Thanks for the review @lukemelia. Good call on the unevenness concern — I agree it's a real foot-gun: two cards in the same realm could have very different perf profiles (one 304s, the other re-assembles every time) and that surface area only widens as more realms link cross-realm. The suppression is meant as a correctness floor while we still have the realm-bounded calculateInvalidations (packages/runtime-common/index-writer.ts:1042-1044) — without it, foreign-card writes serve stale 304s. Removing the guard the moment cross-realm invalidation lands is the right plan.
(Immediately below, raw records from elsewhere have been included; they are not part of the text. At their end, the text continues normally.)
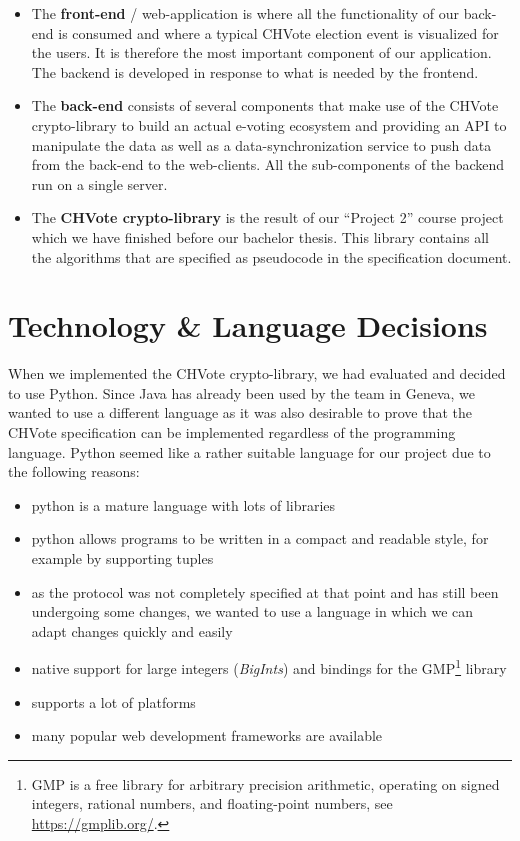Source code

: \begin{itemize}
	\item The \textbf{front-end} / web-application is where all the functionality of our back-end is consumed and where a typical CHVote election event is visualized for the users. It is therefore the most important component of our application. The backend is developed in response to what is needed by the frontend.
	\item The \textbf{back-end} consists of several components that make use of the CHVote crypto-library to build an actual e-voting ecosystem and providing an API to manipulate the data as well as a data-synchronization service to push data from the back-end to the web-clients. All the sub-components of the backend run on a single server.
	\item The \textbf{CHVote crypto-library} is the result of our "`Project 2"' course project which we have finished before our bachelor thesis. This library contains all the algorithms that are specified as pseudocode in the specification document.
\end{itemize}

\section{Technology \& Language Decisions}
When we implemented the CHVote crypto-library, we had evaluated and decided to use Python. Since Java has already been used by the team in Geneva, we wanted to use a different language as it was also desirable to prove that the CHVote specification can be implemented regardless of the programming language. Python seemed like a rather suitable language for our project due to the following reasons:
\begin{itemize}
	\item python is a mature language with lots of libraries
	\item python allows programs to be written in a compact and readable style, for example by supporting tuples
	\item as the protocol was not completely specified at that point and has still been undergoing some changes, we wanted to use a language in which we can adapt changes quickly and easily
	\item native support for large integers (\textit{BigInts}) and bindings for the GMP\footnote{GMP is a free library for arbitrary precision arithmetic, operating on signed integers, rational numbers, and floating-point numbers, see \url{https://gmplib.org/}.} library
	\item supports a lot of platforms
	\item many popular web development frameworks are available
\end{itemize}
Two ways I'd consider making it less quiet in the meantime, if it's worth a small follow-up:

1. Surface it on the response — emit X-Boxel-Etag-Suppressed: foreign-deps on the card+json response when the guard fires. Doesn't change client behavior, but ops/Grafana can see the rate at which cards are being penalized and prioritize cross-realm invalidation work accordingly.
2. Log at debug — fine-grained logger entry per request that hits the guard. Cheaper but only useful interactively.
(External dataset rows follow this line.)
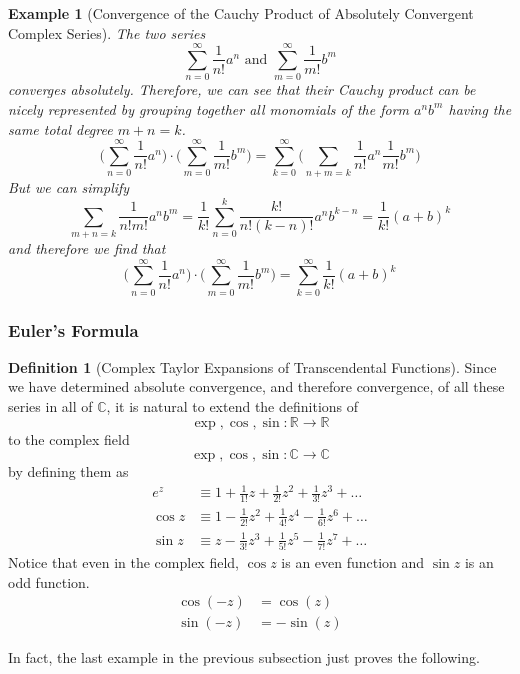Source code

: \documentclass{article}
\newtheorem{example}{Example}[section]
\theoremstyle{remark}
\theoremstyle{definition}
\newtheorem{definition}{Definition}[section]
\begin{document}
\begin{example}[Convergence of the Cauchy Product of Absolutely Convergent Complex Series]
The two series 
\[\sum_{n = 0}^\infty \frac{1}{n!} a^n \text{ and } \sum_{m = 0}^\infty \frac{1}{m!} b^m\]
converges absolutely. Therefore, we can see that their Cauchy product can be nicely represented by grouping together all monomials of the form $a^n b^m$ having the same total degree $m + n = k$. 
\[\bigg( \sum_{n = 0}^\infty \frac{1}{n!} a^n \bigg) \cdot \bigg( \sum_{m = 0}^\infty \frac{1}{m!} b^m \bigg) = \sum_{k=0}^\infty \bigg(\sum_{n+m=k} \frac{1}{n!} a^n \frac{1}{m!} b^m \bigg)\]
But we can simplify 
\[\sum_{m + n = k} \frac{1}{n! m!} a^n b^m = \frac{1}{k!} \sum_{n=0}^k \frac{k!}{n! (k-n)!} a^n b^{k-n} = \frac{1}{k!} (a + b)^k\]
and therefore we find that 
\[\bigg( \sum_{n = 0}^\infty \frac{1}{n!} a^n \bigg) \cdot \bigg( \sum_{m = 0}^\infty \frac{1}{m!} b^m \bigg) = \sum_{k=0}^\infty \frac{1}{k!} (a + b)^k\]
\end{example}

\subsubsection{Euler's Formula}

\begin{definition}[Complex Taylor Expansions of Transcendental Functions]
Since we have determined absolute convergence, and therefore convergence, of all these series in all of $\mathbb{C}$, it is natural to extend the definitions of 
\[\exp, \cos, \sin: \mathbb{R} \longrightarrow \mathbb{R}\]
to the complex field 
\[\exp, \cos, \sin: \mathbb{C} \longrightarrow \mathbb{C}\]
by defining them as 
\begin{align*}
    e^z & \equiv 1 + \frac{1}{1!}z + \frac{1}{2!} z^2 + \frac{1}{3!} z^3 + \ldots \\
    \cos{z} & \equiv 1 - \frac{1}{2!} z^2 + \frac{1}{4!} z^4 - \frac{1}{6!} z^6 + \ldots \\
    \sin{z} & \equiv z - \frac{1}{3!} z^3 + \frac{1}{5!} z^5 - \frac{1}{7!} z^7 + \ldots
\end{align*}
Notice that even in the complex field, $\cos{z}$ is an even function and $\sin{z}$ is an odd function. 
\begin{align*}
    \cos(-z) & = \cos(z) \\
    \sin(-z) & = -\sin(z)
\end{align*}
\end{definition}

In fact, the last example in the previous subsection just proves the following. 
\end{document}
Happy to do (1) as a tiny follow-up to this PR if you'd like — it's ~5 lines and gives us a measurable signal that drives the case for cross-realm invalidation. Or fold it into the cross-realm-invalidation work and remove both at the same time.

[habdelra]

Done — pushed dacb2c8. Card+json responses whose ETag the foreign-deps guard suppresses now carry X-Boxel-Etag-Suppressed: foreign-deps. Doesn't change client behavior, but count by (status_code) (rate({app="realm-server"} | json | __X_Boxel_Etag_Suppressed__ = "foreign-deps")) (or equivalent at the response-header layer) will give us the rate the guard fires per realm, so it's measurable evidence for prioritizing cross-realm invalidation. Both the suppression and the header come out the moment that lands.

Applied to all three response sites that participate in the guard (PATCH no-op, PATCH post-write, GET 200) plus a regression assertion that the header is absent on a card with only local deps so dashboards can tell normal from suppressed traffic.